Yesterday we looked at the coaches gone wild. Today...

A kick in the tourniquet. Would having a special teams coach turn things around? I don't know. Does not having a special teams coach (when so many other programs are using one) hurt us in terms of consistency in that phase of the game? You could definitely make that argument. But if there's one thing I know, it's that Joe DeCamillis ain't walking through that door. Neither is Coach Seely. And certainly not Zach Smith.

Who's he? Check him out.


There's more of Smith's amazing work here if you really want to dream. But to beat Florida we don't need a re-vamped special teams organizational chart. Or some kid from the left coast that can snap a football into a trash bin from half a football field.
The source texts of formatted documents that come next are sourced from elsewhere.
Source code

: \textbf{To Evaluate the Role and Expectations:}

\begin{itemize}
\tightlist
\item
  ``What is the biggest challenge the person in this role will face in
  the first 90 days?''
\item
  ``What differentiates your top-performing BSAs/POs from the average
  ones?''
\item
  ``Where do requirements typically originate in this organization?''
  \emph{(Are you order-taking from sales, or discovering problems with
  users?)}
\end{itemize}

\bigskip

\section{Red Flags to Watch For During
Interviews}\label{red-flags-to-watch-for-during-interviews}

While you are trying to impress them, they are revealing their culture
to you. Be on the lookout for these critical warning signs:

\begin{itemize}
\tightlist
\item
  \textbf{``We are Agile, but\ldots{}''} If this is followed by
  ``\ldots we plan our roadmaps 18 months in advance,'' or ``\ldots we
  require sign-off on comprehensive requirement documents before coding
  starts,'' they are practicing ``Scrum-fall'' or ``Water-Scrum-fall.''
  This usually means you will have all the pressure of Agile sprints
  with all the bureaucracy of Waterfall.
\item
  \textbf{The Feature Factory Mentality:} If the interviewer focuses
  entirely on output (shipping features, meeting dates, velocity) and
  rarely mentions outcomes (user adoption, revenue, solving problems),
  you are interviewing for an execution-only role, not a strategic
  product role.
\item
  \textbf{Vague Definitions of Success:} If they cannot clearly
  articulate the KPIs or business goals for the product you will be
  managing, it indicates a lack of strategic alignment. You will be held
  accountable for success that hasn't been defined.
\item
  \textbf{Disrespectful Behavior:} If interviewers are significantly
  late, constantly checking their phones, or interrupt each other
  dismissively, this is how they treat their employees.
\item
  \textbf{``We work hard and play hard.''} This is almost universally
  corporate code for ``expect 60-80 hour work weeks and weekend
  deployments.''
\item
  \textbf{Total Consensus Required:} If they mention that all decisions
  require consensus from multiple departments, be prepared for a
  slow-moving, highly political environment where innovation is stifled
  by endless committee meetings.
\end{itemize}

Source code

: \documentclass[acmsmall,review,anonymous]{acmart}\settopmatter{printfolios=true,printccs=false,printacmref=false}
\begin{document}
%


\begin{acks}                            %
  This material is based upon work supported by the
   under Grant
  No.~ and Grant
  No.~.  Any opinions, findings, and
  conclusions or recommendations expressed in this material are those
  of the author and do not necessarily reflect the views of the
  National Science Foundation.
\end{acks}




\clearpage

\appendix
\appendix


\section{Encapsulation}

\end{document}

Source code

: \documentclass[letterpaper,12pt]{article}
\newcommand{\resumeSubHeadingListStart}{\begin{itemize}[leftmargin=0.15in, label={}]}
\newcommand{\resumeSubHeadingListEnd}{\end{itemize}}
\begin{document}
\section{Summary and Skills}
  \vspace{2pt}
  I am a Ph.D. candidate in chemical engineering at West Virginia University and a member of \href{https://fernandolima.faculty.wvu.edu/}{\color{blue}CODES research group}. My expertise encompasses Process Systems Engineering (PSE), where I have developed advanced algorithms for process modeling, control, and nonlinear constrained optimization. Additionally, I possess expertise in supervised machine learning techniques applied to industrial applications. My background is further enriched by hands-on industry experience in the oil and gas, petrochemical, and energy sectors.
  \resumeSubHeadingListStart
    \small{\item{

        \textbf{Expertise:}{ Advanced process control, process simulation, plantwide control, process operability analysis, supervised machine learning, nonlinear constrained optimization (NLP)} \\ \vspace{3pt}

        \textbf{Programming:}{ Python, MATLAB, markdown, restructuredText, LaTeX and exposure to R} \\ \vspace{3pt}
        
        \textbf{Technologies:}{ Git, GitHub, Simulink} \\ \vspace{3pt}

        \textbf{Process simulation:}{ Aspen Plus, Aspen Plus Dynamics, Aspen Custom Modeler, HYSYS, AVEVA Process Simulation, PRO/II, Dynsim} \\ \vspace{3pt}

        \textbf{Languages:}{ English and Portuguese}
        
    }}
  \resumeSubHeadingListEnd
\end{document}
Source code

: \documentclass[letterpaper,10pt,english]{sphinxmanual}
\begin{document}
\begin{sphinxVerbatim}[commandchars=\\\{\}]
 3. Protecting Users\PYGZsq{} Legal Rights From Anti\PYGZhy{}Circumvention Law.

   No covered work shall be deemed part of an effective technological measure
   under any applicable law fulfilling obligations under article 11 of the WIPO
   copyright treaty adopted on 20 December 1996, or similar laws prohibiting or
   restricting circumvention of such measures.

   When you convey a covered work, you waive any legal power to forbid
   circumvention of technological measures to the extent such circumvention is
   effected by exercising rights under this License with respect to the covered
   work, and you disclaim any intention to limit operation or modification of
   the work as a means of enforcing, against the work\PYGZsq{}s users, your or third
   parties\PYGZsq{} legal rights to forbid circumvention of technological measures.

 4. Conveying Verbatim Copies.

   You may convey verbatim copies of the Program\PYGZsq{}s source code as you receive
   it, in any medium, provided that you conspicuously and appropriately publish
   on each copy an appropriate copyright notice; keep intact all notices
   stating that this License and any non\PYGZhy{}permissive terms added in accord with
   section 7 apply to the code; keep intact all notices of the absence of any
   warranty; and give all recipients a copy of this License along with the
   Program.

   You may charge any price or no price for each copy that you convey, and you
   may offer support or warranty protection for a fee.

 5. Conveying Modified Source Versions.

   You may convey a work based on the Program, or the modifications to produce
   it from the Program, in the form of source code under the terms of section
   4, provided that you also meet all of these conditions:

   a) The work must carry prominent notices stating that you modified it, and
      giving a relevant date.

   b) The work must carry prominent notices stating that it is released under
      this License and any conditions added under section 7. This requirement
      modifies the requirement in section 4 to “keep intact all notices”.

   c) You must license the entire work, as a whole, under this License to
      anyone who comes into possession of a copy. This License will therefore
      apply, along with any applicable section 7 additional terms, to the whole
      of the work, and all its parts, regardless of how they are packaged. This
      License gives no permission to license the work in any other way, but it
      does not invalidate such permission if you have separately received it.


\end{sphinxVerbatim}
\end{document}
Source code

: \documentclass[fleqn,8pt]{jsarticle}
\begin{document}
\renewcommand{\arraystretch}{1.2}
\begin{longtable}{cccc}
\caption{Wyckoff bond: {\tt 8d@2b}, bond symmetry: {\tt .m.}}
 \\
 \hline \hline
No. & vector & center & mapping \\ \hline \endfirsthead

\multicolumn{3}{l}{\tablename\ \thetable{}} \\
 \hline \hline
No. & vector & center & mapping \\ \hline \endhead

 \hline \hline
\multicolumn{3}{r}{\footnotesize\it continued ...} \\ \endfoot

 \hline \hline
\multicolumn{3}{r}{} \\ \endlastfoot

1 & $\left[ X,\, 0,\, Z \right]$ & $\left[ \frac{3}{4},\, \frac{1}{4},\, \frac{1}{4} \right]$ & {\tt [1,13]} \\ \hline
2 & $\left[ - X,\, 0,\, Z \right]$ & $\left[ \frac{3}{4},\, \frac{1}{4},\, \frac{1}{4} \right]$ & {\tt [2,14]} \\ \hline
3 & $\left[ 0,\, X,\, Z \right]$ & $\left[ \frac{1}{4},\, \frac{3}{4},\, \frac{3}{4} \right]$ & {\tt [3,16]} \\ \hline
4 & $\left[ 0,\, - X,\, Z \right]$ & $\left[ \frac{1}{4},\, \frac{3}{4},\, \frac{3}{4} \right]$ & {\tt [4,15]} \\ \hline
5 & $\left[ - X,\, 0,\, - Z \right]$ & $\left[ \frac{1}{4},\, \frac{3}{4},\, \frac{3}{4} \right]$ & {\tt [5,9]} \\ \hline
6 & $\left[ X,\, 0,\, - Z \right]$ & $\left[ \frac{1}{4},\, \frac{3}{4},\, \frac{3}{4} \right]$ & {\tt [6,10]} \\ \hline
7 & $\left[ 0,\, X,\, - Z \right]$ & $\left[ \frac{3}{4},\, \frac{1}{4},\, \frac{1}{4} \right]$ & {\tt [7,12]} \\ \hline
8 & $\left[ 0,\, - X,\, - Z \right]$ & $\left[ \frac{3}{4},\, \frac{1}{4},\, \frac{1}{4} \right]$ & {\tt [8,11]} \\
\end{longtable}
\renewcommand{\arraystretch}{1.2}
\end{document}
Look, we don't use the tight ends enough as it is. Hand Jay Rome and Artie Lynch to Will Friend and Tony Ball. Let Coach Lilly get a firm grip of the ball that Trent Frix is snapping. What's more, take a vested interest in how the teams relate to the specialty players, ie. the kickers. You know, those are the guys that just hang out way over there until you tell them to come on over and do their thing. Let's shore this shit up. Block some people. Kick it! Use special teams to our advantage again instead of as a means for shooting ourselves in the foot.

Coach Richt is right, the problem is execution. Barber is a good punter. Morgan is a good place kicker. But we lack the confidence and or the ability to execute around that. So it's time to change things up in terms of how we prepare. Take some ownership of the problem and put some capable hands into fixing it.

And to be quite frank, if Coach Lilly's duties in practice are so important to the tight ends, then Richt himself needs to roll up his sleeves. I don't necessarily think that's the long term answer here, but if things continue the way they're going, special teams may end up costing him a lot more than a road game in Nashville.